» PROBLEM DETAILS
Nothing but the lines below between the line holding "M G 1st ed.: dāsīnāṃ" and the line holding "M G: rājānau", inclusive, should appear in the answer, each set down exactly.

(Dataset excerpts)
::::

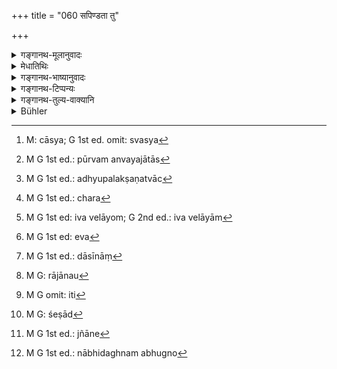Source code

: +++
title = "060 सपिण्डता तु"

+++

<details><summary>गङ्गानथ-मूलानुवादः</summary>

The ‘Sapiṇḍa-relationship’ ceases with the person in the seventh-degree and the ‘Samānodaka-relationship,’ when the origin and the name become unrecognisable—(60).
</details>

<details><summary>मेधातिथिः</summary>

अन्वयसंज्ञाविज्ञानाद् बान्धवग्रहणानुवृत्तेश् चान्वयजाः **सप्तमपुरुषा**वधयः **सपिण्डा** उच्यन्ते । "येभ्यः स्वस्य[^१५२] पिता दद्यात् तेभ्यः पुत्रः" इति जीवत्पूर्वपित्रादेर् विधानात् षट् तावद् योग्यतया सपिण्डा भवन्ति । यद्य् अपि पितृभ्यो दीयते आत्मना सप्तम अतः पितामहप्रपितामहाद्याः पूर्वान्वयजातास्[^१५३] ते सपिण्डा इति व्यपदिश्यन्ते । पूर्वे षट् सपिण्डाः । अपरे पुत्रादयः षड् एव । यत एकस्याः पिण्डदानक्रियायाः सहभावात् सपिण्डाद्युपदेशो लभ्यते, पुत्रादेर् अपि सहभावः पौत्रादिना क्रियमाणो ऽयम्, तेन येभ्यो दीयते यैश् च सह संप्रदानवान् भविष्यति सर्वे ते सपिण्डा व्यपदिश्यन्ते । यतो न तत्र पिण्डदानम् अवध्युपलक्षणत्वाच्[^१५४] छङ्ख[^१५५] इव शङ्खवेलायाम्[^१५६] आगन्तव्यम् इति । तेन यावद् उक्तं स्यात् "प्रपितामहस्य यः प्रपितामहस् तदन्वयजा ये यावत् सप्तमास् ते सपिण्डा," एवं[^१५७] स्वसंततौ पित्रादिसंततौ द्रष्टव्यम् । यत एव भेदस् तम् उपादाय गणना कर्तव्या यावत् सप्तमावधि । यथा पितामहो येषाम् एकस् ते तत आरभ्य सप्तमावधयः सपिण्डा इत्य् एव सर्वत्र ।


[^१५७]:
     M G 1st ed: eva


[^१५६]:
     M G 1st ed: iva velāyom; G 2nd ed.: iva velāyām


[^१५५]:
     M G 1st ed.: chara


[^१५४]:
     M G 1st ed.: adhyupalakṣaṇatvāc


[^१५३]:
     M G 1st ed.: pūrvam anvayajātās


[^१५२]:
     M: cāsya; G 1st ed. omit: svasya

- तदन्वयजत्वे चोपलक्षणे जातेर् अनाश्रयणाद् विजातीया अपि क्षत्रियादयो ब्राह्मणादीनां सपिण्डा भवन्ति । अत एव तज्जननाद्याशौचे ब्राह्मणस्य दशाह एव, तेषां तु स्वकाल एव द्वादशाहादिः । अतः सर्वस्य विजातीयनिमित्ते विजातीयसपिण्डनिमित्ते वा जन्मादौ स्वकाल एव शुद्धिः । 

- क्षत्रियादीनां ब्राह्मणापेक्षया त्रिपुरुषं सापिण्ड्यम् । तथा च शङ्खः-

> यद्य् एकजाता बहवः  
> पृथक्क्षेत्राः पृथग्जनाः ।  
> एकपिण्डाः पृथक्शौचाः  
> पिण्डस् त्व् आवर्तते त्रिषु ॥

"**पृथक्क्षेत्राः**" भिन्नजातीयासु स्त्रीष्व् इत्य् अर्थः । "**पृथग्जनाः**" पृथक्क्षेत्रसमानजातीया अप्य् अनेकमातृका भवन्ति, तदर्थम् उभयोर् उपादानम् । "**एकपिण्डाः**" सपिण्डा भवन्ति । किं तु "**पृथक्शौचाः**" स्वजातिनिमित्त एव तेषां शुद्धिकालः । ब्राह्मणस्य क्षत्रियादेः सूतकादौ दशाहः, ब्राह्मणस्य सूतके तेषां द्वादशाहश् च । तथा चान्यो ऽपि विशेषः- "पिण्डस् त्रिष्व् आवर्तते" । त्रिष्व् एव भवति पुरुषेषु । 

- समानजातीयापेक्षया क्षत्रियादीनां ब्राह्मणवत् षट् पुरुषस्य सापिण्ड्यम् "एकजाताः पृथक्क्षेत्राः" इत्यादिविशेषणोपादानात् । असमानजातीयापेक्षं त्रिपुरुषत्वम् अनेन वाक्येन शक्यते प्रतिपादयितुम् । एष एवार्थो ऽनया स्मृत्या स्पष्टीक्रियते-

> क्षत्रविट्शूद्रदायादा ये सुयुर् विप्रस्य बाण्धवाः ।  
> तेषाम् आशौचे विप्रस्य दशाहाच् छुद्धिर् इष्यते ॥

"षड्भिस् त्रिभिर् अथैकेन" इत्यादि च । 

- स्त्रीणां तु विजातीयानां भर्तृकालेन जीवति भर्तरि शुद्धिः । आह च-

> सूतौ मृते तु दासानां[^१५८] पत्नीनां चानुलोमतः ।  
> स्वामितुल्यं भवेच् छौचं मृते स्वामिनि पैत्रकम् ॥


[^१५८]:
     M G 1st ed.: dāsīnāṃ


अन्ये पठन्ति "असवर्णासुतानाम्" इति प्रथमं पादम् । यद्य् अयम् अस्ति पाठस् तदा पुत्राणाम् अपि शूद्राणां पितृगृहे व्यवस्थितानां तत्परतन्त्राणां पितृजात्यपेक्षया दशाहादिर् एव शुद्धिकालः । 

- दासाश् चात्र वैतनिका गृह्यन्ते । ये तु गर्भदासास् तेषां विध्यन्तरं श्रूयते-

> कारवः शिल्पिनो वैद्या दासीदासं तथैव च ।  
> राजानो[^१५९] राजभृत्याश् च सद्यःशौचाः प्रकीर्तिताः ॥ इति ।


[^१५९]:
     M G: rājānau

स्पर्शने चैवम् एतेषां शुचित्वं विज्ञेयम्, न पुनर् दानभोजनादिक्रियासु । यतः कर्मनिमित्ता एते शब्दाः, अतः किं विपर्यये शुद्धिः किं सर्वाः क्रियाः प्रतिप्रसवा उत काश्चिद् एवाभ्यनुज्ञायन्ते । यतो "राज्ञश् च कार्याविधातार्थम्" इत्य् आकाङ्क्षायां यान्य् एव कर्माणि तान्य् एव हृदयम् आगच्छन्ति । तथैव च समाचारः । 

- <u>ननु</u> च नात्र स्पर्शप्रतिषेधः श्रुतः । 

- यावता स्मृत्यन्तरे पठ्यते- 

- अस्थिसंचयनाद् ऊर्ध्वम् अङ्गस्पर्शो विधीयते ।

तथान्यच् च-

> त्रिभिश् चतुर्भिर् वाहोभिर्  
> ब्राह्मणः स्पृश्यताम् इयात् ।  
> एकादशेन शुद्धिः स्यान्  
> मृतके सूतके तथा ॥

"राज्ञः षष्ठे सप्तमे वा स्पर्शः, द्वादशाहेनान्नशूद्धिः । वैश्यस्य स्पर्शनम् अष्टमे नवमे वा, पक्षेणान्नशुद्धिः । शूद्रस्य स्पर्शनम् एकादशे द्वादशे वा, मासेनान्नशुद्धिः " इति[^१६०] हारितः । तथा वाक्यन्तरम् अपि-


[^१६०]:
     M G omit: iti

> स्पर्शे क्रमेण वर्णानां त्रिचतुःपञ्चषैर् दिनैः ।
> भोज्यान्नो दशभिर् विप्रः शेषा[^१६१] द्वित्रिषडुत्तरैः ॥


[^१६१]:
     M G: śeṣād

- एते च विकल्पाः प्रयोजनापेक्षया गुणवद् अगुणापेक्षया व्यवस्थापनीयाः । सर्वेषां तावद् ब्राह्मणस्य भक्तदासास् त्रिचतुरैर् अहोभिः स्पर्शनेन दूषयन्ति । गर्भदासास् तु सद्यः । एवम् इतरेषाम् अपि वर्णाना । 

- यत्रेदं सद्यःशौचं तत्र सर्वत्र स्नानं वाससा च । द्रव्यस्य शुद्धिर् या यस्य विहिता इति ज्ञापयिष्यते (म्ध् ५.१०९) ।

- कन्यानाम् अपि त्रिपौरुषेयि सपिण्डता । "सपुत्राणां तु स्त्रीणां त्रिपुरुषं विज्ञायते" (वध् ४.१८) इति वसिष्ठः । आशौच एवैतत् । विवाहे तु विधिर् दर्शितः । 

- स्थितम् एतत्- सप्तमपुरुषो मर्यादा, षट्पुरुषाः सपिण्डा इति । **सप्तमे** प्राप्ते **विनिवर्तते** । 
  
**समानोदकभावः** समानोदकव्यपदेशः । **जन्मनाम्नोर् अवेदने** । जन्म च "अयम् अस्मत्कुले जातः", नाम अमुष्माद् इदं नामकात् पितृपितामहादेः । उभयोर् अवेदने निवृत्तिर् । अतश् चान्यतरे ज्ञाते[^१६२] ऽप्य् अनिष्टोदकं ज्ञेयम् । "अवतीर्य नदीम् अन्यद् वा जलाशयं नाभिदघ्नभुग्नो[^१६३] दक्षिणाभिमुखः सव्योत्तराभ्यां पाणिभ्याम् उदकं कृत्वानवेक्षमाणाः प्रत्याव्रजेयुः" इति ॥ ५.६० ॥


[^१६३]:
     M G 1st ed.: nābhidaghnam abhugno


[^१६२]:
     M G 1st ed.: jñāne
</details>

<details><summary>गङ्गानथ-भाष्यानुवादः</summary>

Inasmuch as the present context is meant to provide information regarding the exact signification of the term ‘*anvaya*’, ‘family’,—and as the term ‘*bāndhava*’, ‘relation’ (of the proceeding verses) is meant to be construed with the present text also,—the meaning of the present verse is that persons born of the same family are called ‘*Sapiṇḍas*’ upto the person in the seventh grade. In view of the assertion—‘the son shall make offerings to those to whom his fathers make them’.—which lays down offerings to be made also by a person whose father is living; six persons become recognised as ‘*Sapiṇḍas*’ (the seventh being the offeror himself).

Further, according to the statement’—‘offerings are made to forefathers, counting one’s own self as the seventh’—the grandfather, the great-grand-father and other ancestors are called ‘*Sapiṇḍas*’; and yet, while the six ancestors are called ‘*Sapiṇḍas*,’ the six descendants, beginning with the son, are also called ‘*Sapiṇḍas*,’ Because the ‘offering of the ball’ is a single act, upon which, and in connection with which, the title ‘*Sapiṇḍa*’ becomes applicable,—the ‘son’ and other descendants also become associated with this ‘act as performed by the grandson, and other descendants respectively; consequently the person to whom one makes the offering, and along with whom he becomes the recipient of the offering—all these come to be called ‘*Sapiṇḍa*;’ and the reason for this lies in the fact that the ‘ball-offering’ is the only indicative in the present case; just as in the case of the assertion ‘you should come at conch-time (gun-time)’ the ‘conch’ is the only indicative of the time that is meant. Thus it comes to this that all descendants upto the seventh grade of the greatgrandfather of one’s great-grandfather are his ‘*Sapiṇḍas*’; and similarly the descending line of one’s descendants, and the descendants of his father, grand-father and the rest. The degrees are to be counted from that person from whom the two lines bifurcate. For instance, among persons who have a common grandfather, the seven degrees should be counted from that grandfather, and persons falling within those seven degrees would be the ‘*Sapiṇḍa*’. Similarly in all cases.

In dealing with the question of ‘*Sapiṇḍa*’, all that the text speaks of is ‘person born of the same family,’ and no mention of the caste is made; consequently persons belonging to the *Kṣatriya* and other castes also become ‘*Sapiṇḍa*’ of the Brāhmaṇa. It is for this reason that on the birth of such persons also the Brāhmaṇa remains ‘impure’ for ten days; while in their own case the period lasts for twelve days (for the
*Kṣatriya*), thirteen for the *Vaiśya* and so forth. Thus then, in the
case of the birth or death of the person of a different caste, or in that of the *Sapiṇḍa* of a different caste, the purification is governed by the period prescribed for the caste of the person concerned.

In the case of the Kṣatriya and other castes, their ‘Sapiṇḍa’-relationship to the Brāhmaṇa extends to three degrees only; as says Śaṅkha—“If of one person there are born several persons, of different mothers and diverse castes, these are ‘Sapiṇḍas’, with varying periods of purification; but the ball-offering extends over three degrees only.” In this passage the term ‘of different mothers’ means ‘*born of mothers of different castes*’; the term ‘of diverse castes’ has also been added in view of the fact that persons born of mothers of the *same* caste also are ‘born of different mothers’.—These are ‘*Ekapiṇḍa*’, *i.e., Sapiṇḍa*; but ‘with varying periods of purification’; *i.e*., the purification of each person is in accordance with his own caste; for instance, for the Brāhmaṇa in the case of the birth, etc, of his *Sapiṇḍa* of the *Kṣatriya* and other castes, the purification takes *ten* days; while for the *Kṣatriya*, in the case of the birth, &c. of his *Brāhmaṇa Sapiṇḍa*, it takes twelve days;—there is the further peculiarity in this case that ‘the ball-offering extends over three degrees only’; *i.e*., it is offered to persons within three degrees only.

Within the pale of their own castes however, for the *Kṣatriya* and other castes also the ‘Sapiṇḍa-relationship’ extends over seven degrees, exactly as for Brāhmaṇas; specially as in the words of Śaṅkha justed quoted, we find the qualifying terms ‘*born* of *one person from different mothers*’—it is only in relation to other castes that their ‘Sapiṇḍa-relstionship can be understood to extend over three degrees only. This same fact is still more clearly stated in the following
*Smṛti*—text—‘In the case of impurity due to the death of those
relations of the Brāhmaṇa who are descendants from the *Kṣatriya*, the
*Vaiśya* and the *Śūdra*, the purification of the Brāhmaṇa comes after
ten days, upto six, three and one stage respectively.’

In the case of the wives of different castes, if the husband is alive, the purification is determined by the time laid down for the husband. To this end it is said—‘In the case of birth and death among slaves, and among one’s wives of lower castes, the purification would be similar to that of the master or husband, but if the husband is not living, it shall be similar to that of their fathers.’

In place of the fist quarter of the text (instead of the words ‘*sūte mṛte tu dāsānām*—‘in the case of birth and death among slaves’) some people read ‘*asavarṇāsutānām*’ (‘of sons born of other castes’). If such be the reading, then such Śūdra-sons as live in the house of the Brāhmaṇa-father would be controlled entirely by the ways of the father, and hence their time of purification would be *ten days* in consideration of their father’s caste.

The term ‘*dāsa*,’ ‘slave’, in the text just quoted are meant to be those that have been hired; because for born slaves we have another rule,—viz:—‘Artisans, mechanics, female and male slaves, and king’s officers have been declared to be capable of immediate purification’. Bat this ‘purification’ should be understood to consist only in their touchability, and not as entitling them to the acts of offering gifts, feeding Brāhmaṇas and so forth; and the reason for this lies in the fact that all the names here mentioned are such as are based upon
*professions*; which gives rise to the following questions—(*a*) Is the
purification here laid down subversive of all the rules that have been laid down before?—Or (*b*) does it entitle the man to all acts?—Or (*c*) does it entitle him to a few of these only? And the conclusion that suggests itself is that the man is entitled to just those acts that may be necessary for the proper carrying out of the King’s business. Such also is the usage.

*Objection.—“in* the present context we do not find any prohibition of
touching \[how then can the text just quoted be taken as pertaining to
*touchability* alone\]?”

But in another *Smṛti-text* we read—‘The touching of the body is permitted after the bones have been collected;’ and also elsewhere—‘The Brāhmaṇas become touchable in three or four days; while at birth or death, purification comes in eleven days; in the case of the *Kṣatriya* there is touchability on the sixth or seventh day, and their food becomes pure in twelve days; in the case of the *Vaiśya*, touchability comes on the eighth or ninth day, but their food is pure in a fortnight; the *Śūdra* becomes touchable on the eleventh or twelfth day and the purification of his food comes about in a month.’ So says *Hārīta*; and yet another text also—‘The touchability of the different castes comes about in three, four, five and six days respectively; the food of the Brāhmaṇa becomes eatable in ten days, and that of the other castes two, three and six days later’.

The several alternatives mentioned in the above texts are he taken as based upon the exigencies of individual cases, as also upon the higher or lower qualifications of the persons concerned; *e.g*. the hired slaves of the Brāhmaṇa remain untouchable for time or four days, while-their born slaves become touchable immediately. Similarly, in the case of the other cutes also.

Wherever ‘immediate purification’ is mentioned, them should be bathing with all the clothes on.

As regards the purification of material substances,—all details are going to be explained later on.

Among girls also, the ‘*Sapiṇḍa-relationship*’ extends to three degrees. As says Vaśiṣṭha—‘For women who have got sons it is known to extend to three degrees.’ This limited ‘*sapiṇḍa-* relationship’ in the case of women however refers only to Impurity; as regards *marriage* what its extent should be has been already indicated before.

The final conclusion thus is that the seventh degree is the limit, and the persona up to and including the sixth degree are ‘*Sapiṇḍas*’. This is what is meant by the words—‘*it ceases with the person in the seventh deree* (*decree*?).’

‘*The Samānodaka*’ *relationship*—*i.e. the name* ^(‘)*Samānodaka*’—‘*when the origin and the name become unrecognisable*.’—‘Origin’—‘such a person is born in my own family’;—‘*name*’—‘he is descended from the father named so and so, and the grandfather named so *&*; so’;—when both these are ‘*unrecognisable*.’ That is, when either of these happens to be unknown, then also, the name in question is not applicable.

In the case of persons within the limits of ‘Samānodaka-relationship,’ all that people should do is to enter a river or some other water-reservoir, till the water reaches up to the navel,—they should face the south and, having offered water with the right hand upward, without looking back, should return home.—(60)
</details>

<details><summary>गङ्गानथ-टिप्पन्यः</summary>

This verse is quoted in *Aparārka*, (p. 893), as providing the definition of the ‘*Samānodaka*’ relationship, and explains the meaning to be that this relationship subsists among all those people who clearly recognise a common ancestor;—in *Mitākṣarā* (on 1.253);—in
*Parāśaramādhava* (Ācāra, p. 590);—in *Vyāvahāramayūkha* (p. 63) which,
construes ‘*Saptame*’ as ‘*Saptame atīte*,’ so that the seventh also becomes included in ‘*Sapiṇḍa*’ relationship;—in *Madanapārijāta* (p. 427);—in *Śuddhimayūkha* (p. 37), which says that ‘*vinivartate*’ is to be construed with the second line also;—in *Smṛtisāroddhāra* (p. 230), which says that from the point where ‘*Samānodaka*’ relationship ceases, ‘*Sagotra*’ relationship alone remains;—in *Nityācārapradīpa* (p. 104), which quotes Medhātithi to the effect that all those who are descended from the great-grandfather of one’s own great-grandfather are his ‘Sapiṇḍas’;—in *Hāralatā* (p. 96), which has the following note:—Six ancestors beginning from one’s father are *his* ‘Sapiṇḍa,’ the seventh ancestor is not ‘*Sapiṇḍa*’; and the reason for this lies in the fact that one’s three immediate ancestors—father, grandfather and great-grandfather—are entitled to receive the ‘piṇḍa’ from him, and the next three ancestors—*i*. *e*., the father, grandfather and great-grandfather of the great-grandfather,—are entitled to the ‘smearings of his piṇḍa;’ while the seventh ancestor is not entitled to any share of *Piṇḍa*; it adds that the man himself is ‘*Sapiṇḍa*’ of his own six ancestors;—in *Śuddhikaumudī* (p. 52), which explains that the ‘Sapiṇḍā’ relationship ceases in one’s *seventh* ancestor, and ‘*Samānodaka*’ relationship extends upto that person who is known to be descended from ‘my such and such ancestor,’ and from the point where no such descent can be specifically pointed out, that relationship ceases and beyond that all are ‘*gotraja*’ only;—in *Gadādharapaddhati* (Kāla, p. 256), which reproduces Medhātithi’s remark quoted above;—in
*Smṛticandrikā* (Saṃskāra, p. 181);—and in *Vīramitrodaya* (Vyavahāra,
209b).
</details>

<details><summary>गङ्गानथ-तुल्य-वाक्यानि</summary>

*Gautama* (14.13).—‘Sapiṇḍa-relationship ceases with the fifth or the
seventh degree.’

*Baudhāyana* (1.11.2).—‘Amongst Sapiṇḍas, Sapiṇḍa-relationship extends
to the seventh degree.’

*Āpastamba* (2.15.2).—‘On account of the blood-relations of his mother,
and of his father, within six degrees,—or as far as the relation is traceable (he shall bathe, if they die).’

*Vaśiṣṭha* (4.17-18).—‘It has been declared in the Veda that
Sapiṇḍa-relationship extends to the seventh degree; that for married females, it extends to the third degree.’

*Viṣṇu* (22.5).—‘Sapiṇḍa-relationship ceases at the seventh degree.’

*Parāśara* (1.3.8).—‘In the case of descendants of a different caste,
the Sapiṇḍa-relationship (and the consequent impurity) ceases with the fourth degree; one’s descendant in the fifth degree, becomes excluded from the Sapiṇḍa-relationship.’

*Matsyapurāṇa* (Parāśaramādhava, p. 589).—‘Those beginning with the
fourth ancestor, are *Partakers of the Smearing*; those beginning with the father, are *Partakers of the Balls*; the offerer of the hall himself is the seventh; thus does Sapiṇḍa-relationship extend over seven degrees.’

*Paiṭhīnasī* (Do., p. 590).—‘The Sapiṇḍa-relationship ceases beyond
three from the mother and five from the father.’

*Vṛddha-Parāśara* (Do., p. 589).—‘Sapiṇḍa-relationship ceases with the
seventh degree, in the case of their being all of the same caste; in the ease of their being of different castes, it ceases with the fourth degree.’
</details>

<details><summary>Bühler</summary>

060	But the Sapinda-relationship ceases with the seventh person (in the ascending and descending lines), the Samanodaka-relationship when the (common) origin and the (existence of a common family)-name are no (longer) known.
</details>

::::

» ANSWER SECTION
     M G 1st ed.: dāsīnāṃ


अन्ये पठन्ति "असवर्णासुतानाम्" इति प्रथमं पादम् । यद्य् अयम् अस्ति पाठस् तदा पुत्राणाम् अपि शूद्राणां पितृगृहे व्यवस्थितानां तत्परतन्त्राणां पितृजात्यपेक्षया दशाहादिर् एव शुद्धिकालः । 

- दासाश् चात्र वैतनिका गृह्यन्ते । ये तु गर्भदासास् तेषां विध्यन्तरं श्रूयते-

> कारवः शिल्पिनो वैद्या दासीदासं तथैव च ।  
> राजानो[^१५९] राजभृत्याश् च सद्यःशौचाः प्रकीर्तिताः ॥ इति ।


[^१५९]:
     M G: rājānau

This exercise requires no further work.